Station #4: Welfare to Work
CONTEXT
The term “Virtue of Work” infers that one’s labors are intended to benefit the community at large. Now recall the contemporary stigma associated with unemployment. Several months ago, U.S. Senator Jon Kyl’s argued against extending unemployment benefits to people in need of welfare. According to Kyl: “There is a virtue in finding and keeping a job for the betterment of the community.” In the Washington D.C. news publication The Hill, Kyl claimed that extending welfare and unemployment benefits “acts as a disincentive for people to find new work” and “dissuades people from job-hunting.” Kyl’s claims reminded of how that virtue helped create and maintains stereotypes regarding joblessness.

Play the short video clip. Pay special attention to the use of the words “welfare,” “work,” and “community.” Consider the organization of information within the clip—the premises stated and inferred by the narrator, and the conclusions at which he arrives.

Play the three short video clips below.
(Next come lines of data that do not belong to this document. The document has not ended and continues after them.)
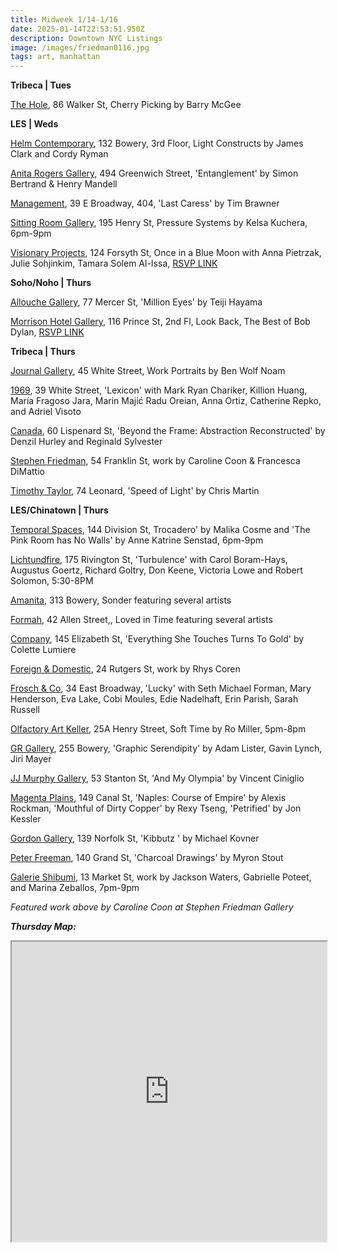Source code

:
```yaml
---
title: Midweek 1/14-1/16
date: 2025-01-14T22:53:51.950Z
description: Downtown NYC Listings
image: /images/friedman0116.jpg
tags: art, manhattan
---
```

**T﻿ribeca | Tues**

[The Hole](http://theholenyc.com/), 86 Walker St, Cherry Picking by Barry McGee

**L﻿ES | Weds**

[Helm Contemporary](https://www.helmcontemporary.com/), 132 Bowery, 3rd Floor, Light Constructs by James Clark and Cordy Ryman

[Anita Rogers Gallery](https://www.anitarogersgallery.com/exhibitions/simon-bertrand-henry-mandell), 494 Greenwich Street, 'Entanglement' by Simon Bertrand & Henry Mandell

[Management](https://management.nyc/exhibitions/last-caress/), 39 E Broadway, 404, 'Last Caress' by Tim Brawner

[Sitting Room Gallery](https://www.instagram.com/sittingroomgallery), 195 Henry St, Pressure Systems by Kelsa Kuchera, 6pm-9pm

[Visionary Projects](https://www.instagram.com/visionaryprojectsnyc), 124 Forsyth St, Once in a Blue Moon with Anna Pietrzak, Julie Sohjinkim, Tamara Solem Al-Issa, [RSVP LINK](https://visionaryprojects.org/bluemoon)

**S﻿oho/Noho | Thurs**

[Allouche Gallery](https://www.allouchegallery.com/exhibition/teiji-hayama-million-eyes), 77 Mercer St, 'Million Eyes' by Teiji Hayama

[Morrison Hotel Gallery](https://morrisonhotelgallery.com/), 116 Prince St, 2nd Fl, Look Back, The Best of Bob Dylan, [RSVP LINK](https://morrisonhotelgallery.com/pages/look-back-the-best-of-bob-dylan-ny)

**T﻿ribeca | Thurs**

[Journal Gallery](http://www.thejournalgallery.com/), 45 White Street, Work Portraits by Ben Wolf Noam

[1969](http://www.1969gallery.com/upcoming), 39 White Street, 'Lexicon' with Mark Ryan Chariker, Killion Huang, María Fragoso Jara, Marin Majić Radu Oreian, Anna Ortiz, Catherine Repko, and Adriel Visoto

[Canada](https://canadanewyork.com/exhibitions/beyond-the-frame), 60 Lispenard St, 'Beyond the Frame: Abstraction Reconstructed' by Denzil Hurley and Reginald Sylvester

[Stephen Friedman](https://www.stephenfriedman.com/), 54 Franklin St, work by Caroline Coon & Francesca DiMattio

[Timothy Taylor](https://www.timothytaylor.com/exhibitions/244-chris-martin-speed-of-light/), 74 Leonard, 'Speed of Light' by Chris Martin

**L﻿ES/Chinatown | Thurs**

[Temporal Spaces](https://www.instagram.com/temporal.spaces), 144 Division St, Trocadero' by Malika Cosme and 'The Pink Room has No Walls' by Anne Katrine Senstad, 6pm-9pm

[Lichtundfire](https://www.lichtundfire.com/), 175 Rivington St, 'Turbulence' with Carol Boram-Hays, Augustus Goertz, Richard Goltry, Don Keene, Victoria Lowe and Robert Solomon, 5:30-8PM

[Amanita](https://spazioamanita.com/exhibitions), 313 Bowery, Sonder featuring several artists

[Formah](https://theformah.com/), 42 Allen Street,, Loved in Time featuring several artists

[Company](https://companygallery.us/exhibitions/everything-she-touches-turns-to-gold), 145 Elizabeth St, 'Everything She Touches Turns To Gold' by Colette Lumiere

[Foreign & Domestic](https://foreigndomestic.io/), 24 Rutgers St, work by Rhys Coren

[Frosch & Co](https://froschandco.com/current), 34 East Broadway, 'Lucky' with Seth Michael Forman, Mary Henderson, Eva Lake, Cobi Moules, Edie Nadelhaft, Erin Parish, Sarah Russell

[Olfactory Art Keller](https://www.olfactoryartkeller.com/exhibitions/ro-miller-soft-time), 25A Henry Street, Soft Time by Ro Miller, 5pm-8pm

[GR Gallery](https://www.gr-gallery.com/exhibitions/graphic-serendipity/), 255 Bowery, 'Graphic Serendipity' by Adam Lister, Gavin Lynch, Jiri Mayer

[JJ Murphy Gallery](https://www.jjmurphygallery.com/), 53 Stanton St, 'And My Olympia' by Vincent Ciniglio

[Magenta Plains](https://magentaplains.com/exhibitions), 149 Canal St, 'Naples: Course of Empire' by Alexis Rockman, 'Mouthful of Dirty Copper' by Rexy Tseng, 'Petrified' by Jon Kessler

[Gordon Gallery](https://www.gordongallery.co.il/new-york-page), 139 Norfolk St, 'Kibbutz ' by Michael Kovner

[Peter Freeman](https://www.peterfreemaninc.com/exhibitions/myron-stout), 140 Grand St, 'Charcoal Drawings' by Myron Stout

[Galerie Shibumi](https://www.instagram.com/galerie.shibumi), 13 Market St, work by Jackson Waters, Gabrielle Poteet, and Marina Zeballos, 7pm-9pm

*F﻿eatured work above by Caroline Coon at Stephen Friedman Gallery*

***T﻿hursday Map:***

<iframe src="https://www.google.com/maps/d/u/1/embed?mid=1FFquUyBweRFz5MKucTXTkTPg3FcSHkQ&ehbc=2E312F" width="100%" height="480"></iframe>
As you watch and listen, be sure to keep informal notes below. What statements, motifs (recurring images, dialogue, symbols, or idea), and themes immediately strike you as memorable or exigent (emotionally impactful)? As you watch, keep the following questions in mind. (Do not formally answer them. Use them as a basis for your note-taking.)

The “Welfare to Work” program was intended to make formerly unemployed people recognize the virtue of work by forcing them to repay welfare money. In what specific direct and indirect ways might “the virtue of work” lend itself to making our social problems within communities worse?

Is the organization of material in the clip itself logical or illogical? Does it make a strong argument, or is its argument weakened by assumptions and circumstantial evidence?

What arguments are Marxist in nature? What specific tenets could a cultural critic cite in a “reading” of this clip?

Click here for the first video clip. Click here for the second video clip. Click here for the third video clip.

Finally, engage in a small-group discussion. Each member of the group must contribute to the process by fulfilling an assigned role. Then, in a thoughtful, “MEL-style” short essay response, answer this question:

What specific information should a Marxist critic consider in an analysis of this text? Using that information as evidence, what meaning can we make of this text, using Marxist tenets as our “lenses”?